▶ [WHAT YOU ARE ASKED TO DO]
Starting with the line that contains "inception. And my" and stopping after the line that contains "with you? Why", copy the entries below exactly. Include nothing else.

(Document images with source code)
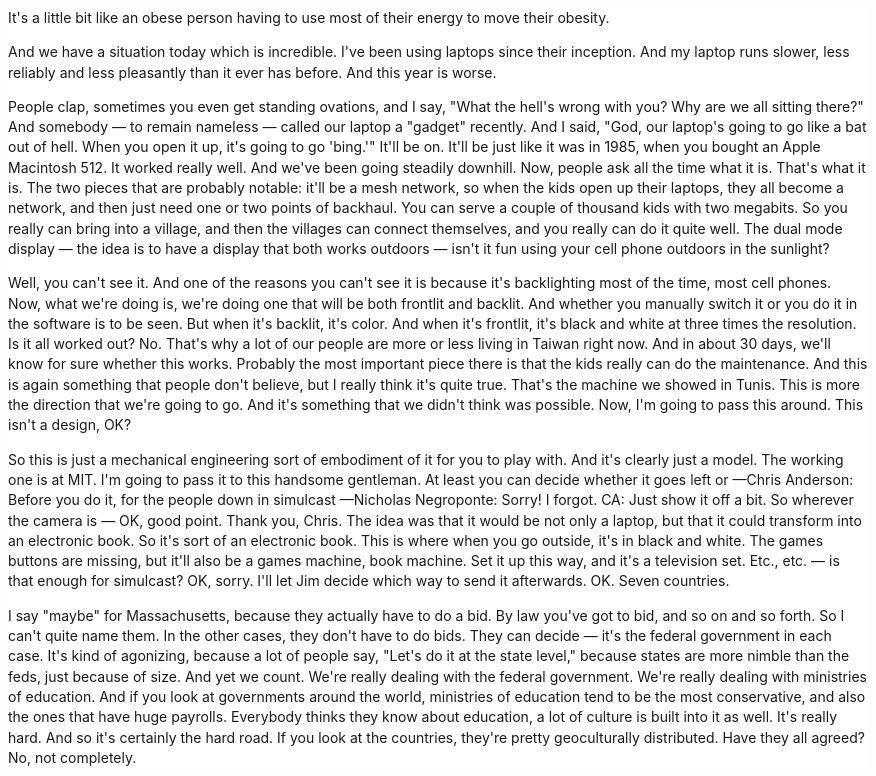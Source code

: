 It's a little bit like an obese person having to use most of their energy to move their
obesity.

And we have a situation today which is incredible. I've been using laptops since their
inception. And my laptop runs slower, less reliably and less pleasantly than it ever has
before. And this year is worse.

People clap, sometimes you even get standing ovations, and I say, "What the hell's wrong
with you? Why are we all sitting there?" And somebody — to remain nameless — called our
laptop a "gadget" recently. And I said, "God, our laptop's going to go like a bat out of
hell. When you open it up, it's going to go 'bing.'" It'll be on. It'll be just like it
was in 1985, when you bought an Apple Macintosh 512. It worked really well. And we've been
going steadily downhill. Now, people ask all the time what it is. That's what it is. The
two pieces that are probably notable: it'll be a mesh network, so when the kids open up
their laptops, they all become a network, and then just need one or two points of
backhaul. You can serve a couple of thousand kids with two megabits. So you really can
bring into a village, and then the villages can connect themselves, and you really can do
it quite well. The dual mode display — the idea is to have a display that both works
outdoors — isn't it fun using your cell phone outdoors in the sunlight?

Well, you can't see it. And one of the reasons you can't see it is because it's
backlighting most of the time, most cell phones. Now, what we're doing is, we're doing one
that will be both frontlit and backlit. And whether you manually switch it or you do it in
the software is to be seen. But when it's backlit, it's color. And when it's frontlit,
it's black and white at three times the resolution. Is it all worked out? No. That's why a
lot of our people are more or less living in Taiwan right now. And in about 30 days, we'll
know for sure whether this works. Probably the most important piece there is that the kids
really can do the maintenance. And this is again something that people don't believe, but
I really think it's quite true. That's the machine we showed in Tunis. This is more the
direction that we're going to go. And it's something that we didn't think was possible.
Now, I'm going to pass this around. This isn't a design, OK?

So this is just a mechanical engineering sort of embodiment of it for you to play with.
And it's clearly just a model. The working one is at MIT. I'm going to pass it to this
handsome gentleman. At least you can decide whether it goes left or —Chris Anderson:
Before you do it, for the people down in simulcast —Nicholas Negroponte: Sorry! I forgot.
CA: Just show it off a bit. So wherever the camera is — OK, good point. Thank you,
Chris. The idea was that it would be not only a laptop, but that it could transform into an
electronic book. So it's sort of an electronic book. This is where when you go outside,
it's in black and white. The games buttons are missing, but it'll also be a games machine,
book machine. Set it up this way, and it's a television set. Etc., etc. — is that enough
for simulcast? OK, sorry. I'll let Jim decide which way to send it afterwards. OK. Seven
countries.

I say "maybe" for Massachusetts, because they actually have to do a bid. By law you've got
to bid, and so on and so forth. So I can't quite name them. In the other cases, they don't
have to do bids. They can decide — it's the federal government in each case. It's kind of
agonizing, because a lot of people say, "Let's do it at the state level," because states
are more nimble than the feds, just because of size. And yet we count. We're really
dealing with the federal government. We're really dealing with ministries of education.
And if you look at governments around the world, ministries of education tend to be the
most conservative, and also the ones that have huge payrolls. Everybody thinks they know
about education, a lot of culture is built into it as well. It's really hard. And so it's
certainly the hard road. If you look at the countries, they're pretty geoculturally
distributed. Have they all agreed? No, not completely.
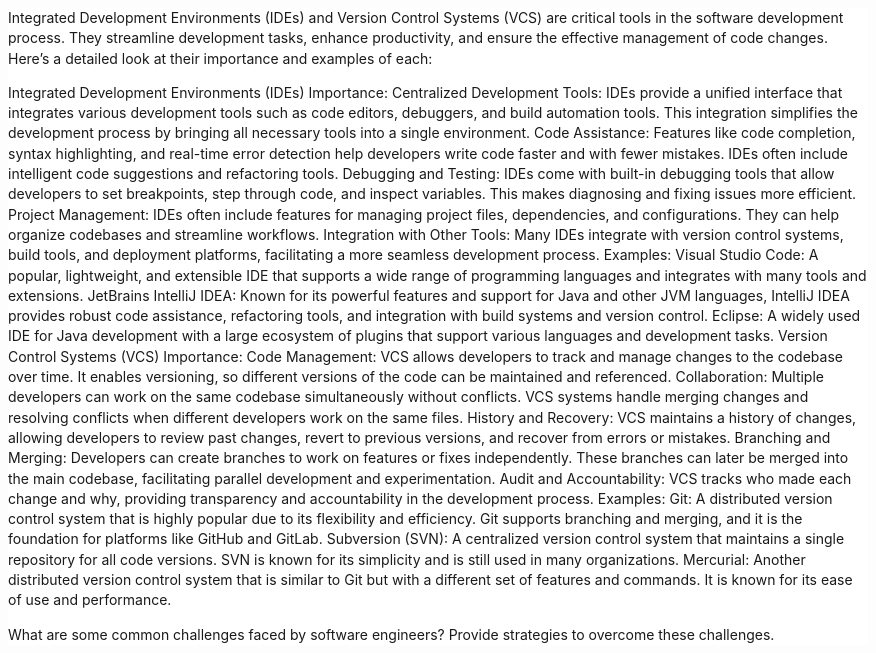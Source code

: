 Integrated Development Environments (IDEs) and Version Control Systems (VCS) are critical tools in the software development process. They streamline development tasks, enhance productivity, and ensure the effective management of code changes. Here’s a detailed look at their importance and examples of each:

Integrated Development Environments (IDEs)
Importance:
Centralized Development Tools: IDEs provide a unified interface that integrates various development tools such as code editors, debuggers, and build automation tools. This integration simplifies the development process by bringing all necessary tools into a single environment.
Code Assistance: Features like code completion, syntax highlighting, and real-time error detection help developers write code faster and with fewer mistakes. IDEs often include intelligent code suggestions and refactoring tools.
Debugging and Testing: IDEs come with built-in debugging tools that allow developers to set breakpoints, step through code, and inspect variables. This makes diagnosing and fixing issues more efficient.
Project Management: IDEs often include features for managing project files, dependencies, and configurations. They can help organize codebases and streamline workflows.
Integration with Other Tools: Many IDEs integrate with version control systems, build tools, and deployment platforms, facilitating a more seamless development process.
Examples:
Visual Studio Code: A popular, lightweight, and extensible IDE that supports a wide range of programming languages and integrates with many tools and extensions.
JetBrains IntelliJ IDEA: Known for its powerful features and support for Java and other JVM languages, IntelliJ IDEA provides robust code assistance, refactoring tools, and integration with build systems and version control.
Eclipse: A widely used IDE for Java development with a large ecosystem of plugins that support various languages and development tasks.
Version Control Systems (VCS)
Importance:
Code Management: VCS allows developers to track and manage changes to the codebase over time. It enables versioning, so different versions of the code can be maintained and referenced.
Collaboration: Multiple developers can work on the same codebase simultaneously without conflicts. VCS systems handle merging changes and resolving conflicts when different developers work on the same files.
History and Recovery: VCS maintains a history of changes, allowing developers to review past changes, revert to previous versions, and recover from errors or mistakes.
Branching and Merging: Developers can create branches to work on features or fixes independently. These branches can later be merged into the main codebase, facilitating parallel development and experimentation.
Audit and Accountability: VCS tracks who made each change and why, providing transparency and accountability in the development process.
Examples:
Git: A distributed version control system that is highly popular due to its flexibility and efficiency. Git supports branching and merging, and it is the foundation for platforms like GitHub and GitLab.
Subversion (SVN): A centralized version control system that maintains a single repository for all code versions. SVN is known for its simplicity and is still used in many organizations.
Mercurial: Another distributed version control system that is similar to Git but with a different set of features and commands. It is known for its ease of use and performance.

What are some common challenges faced by software engineers? Provide strategies to overcome these challenges.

▶ [REPLY]
inception. And my laptop runs slower, less reliably and less pleasantly than it ever has
before. And this year is worse.

People clap, sometimes you even get standing ovations, and I say, "What the hell's wrong
with you? Why are we all sitting there?" And somebody — to remain nameless — called our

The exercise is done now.